TASK DETAILS
Go through the entries below and count the lines where the word "stood" appears; give only the count.

SOURCE INFORMATION

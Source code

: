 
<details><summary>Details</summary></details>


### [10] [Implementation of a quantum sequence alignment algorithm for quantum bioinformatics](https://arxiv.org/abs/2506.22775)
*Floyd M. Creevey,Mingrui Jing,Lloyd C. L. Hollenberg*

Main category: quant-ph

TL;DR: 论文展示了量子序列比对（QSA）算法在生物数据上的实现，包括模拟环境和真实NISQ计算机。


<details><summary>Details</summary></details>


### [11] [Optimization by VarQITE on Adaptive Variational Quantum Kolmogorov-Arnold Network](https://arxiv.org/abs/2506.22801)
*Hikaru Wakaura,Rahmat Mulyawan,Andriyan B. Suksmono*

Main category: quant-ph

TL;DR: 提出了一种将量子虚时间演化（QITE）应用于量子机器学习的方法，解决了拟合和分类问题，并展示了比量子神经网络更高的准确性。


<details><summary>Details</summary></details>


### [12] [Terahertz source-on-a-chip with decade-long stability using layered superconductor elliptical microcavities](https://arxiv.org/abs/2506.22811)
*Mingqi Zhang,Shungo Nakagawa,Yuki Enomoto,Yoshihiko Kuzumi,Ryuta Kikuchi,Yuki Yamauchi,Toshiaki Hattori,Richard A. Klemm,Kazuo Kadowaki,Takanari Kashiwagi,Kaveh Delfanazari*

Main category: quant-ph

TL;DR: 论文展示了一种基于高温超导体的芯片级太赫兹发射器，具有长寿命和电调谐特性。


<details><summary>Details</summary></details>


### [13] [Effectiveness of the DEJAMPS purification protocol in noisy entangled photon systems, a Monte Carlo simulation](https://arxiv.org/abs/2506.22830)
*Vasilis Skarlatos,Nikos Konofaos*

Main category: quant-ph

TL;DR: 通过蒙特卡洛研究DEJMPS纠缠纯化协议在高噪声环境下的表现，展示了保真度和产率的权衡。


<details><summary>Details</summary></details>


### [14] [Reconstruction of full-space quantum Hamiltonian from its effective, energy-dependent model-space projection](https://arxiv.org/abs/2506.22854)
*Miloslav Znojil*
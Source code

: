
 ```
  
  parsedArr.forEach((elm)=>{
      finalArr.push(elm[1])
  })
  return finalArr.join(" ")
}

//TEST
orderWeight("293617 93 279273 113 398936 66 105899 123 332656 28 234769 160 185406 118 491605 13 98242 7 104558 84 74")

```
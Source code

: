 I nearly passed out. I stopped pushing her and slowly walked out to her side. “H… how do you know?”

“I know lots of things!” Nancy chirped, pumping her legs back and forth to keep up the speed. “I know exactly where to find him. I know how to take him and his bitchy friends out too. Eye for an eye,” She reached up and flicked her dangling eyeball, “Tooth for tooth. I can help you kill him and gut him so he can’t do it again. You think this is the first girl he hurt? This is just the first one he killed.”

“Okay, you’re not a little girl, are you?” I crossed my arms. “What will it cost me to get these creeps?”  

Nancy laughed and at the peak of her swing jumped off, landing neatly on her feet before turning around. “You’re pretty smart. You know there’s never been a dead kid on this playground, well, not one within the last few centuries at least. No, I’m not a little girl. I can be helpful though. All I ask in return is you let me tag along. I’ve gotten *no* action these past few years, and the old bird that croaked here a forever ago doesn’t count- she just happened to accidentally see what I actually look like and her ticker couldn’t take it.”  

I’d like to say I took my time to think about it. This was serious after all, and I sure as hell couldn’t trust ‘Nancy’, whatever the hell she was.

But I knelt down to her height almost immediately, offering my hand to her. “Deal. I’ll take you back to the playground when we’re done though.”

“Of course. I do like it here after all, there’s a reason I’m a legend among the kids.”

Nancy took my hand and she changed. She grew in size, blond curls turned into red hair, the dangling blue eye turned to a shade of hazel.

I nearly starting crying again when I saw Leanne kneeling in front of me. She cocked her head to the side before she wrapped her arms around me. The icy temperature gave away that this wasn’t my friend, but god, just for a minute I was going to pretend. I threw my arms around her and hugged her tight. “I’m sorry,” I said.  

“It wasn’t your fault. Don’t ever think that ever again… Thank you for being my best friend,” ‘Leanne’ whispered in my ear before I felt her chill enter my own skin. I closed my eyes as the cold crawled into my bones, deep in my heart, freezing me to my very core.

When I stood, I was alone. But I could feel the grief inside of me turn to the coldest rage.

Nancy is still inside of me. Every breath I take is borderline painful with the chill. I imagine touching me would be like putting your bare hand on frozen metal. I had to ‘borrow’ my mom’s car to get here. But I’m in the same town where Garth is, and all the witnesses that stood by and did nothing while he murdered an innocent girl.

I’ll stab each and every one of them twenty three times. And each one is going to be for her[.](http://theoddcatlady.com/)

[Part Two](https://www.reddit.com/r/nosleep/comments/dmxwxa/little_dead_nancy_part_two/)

RESULT BELOW
2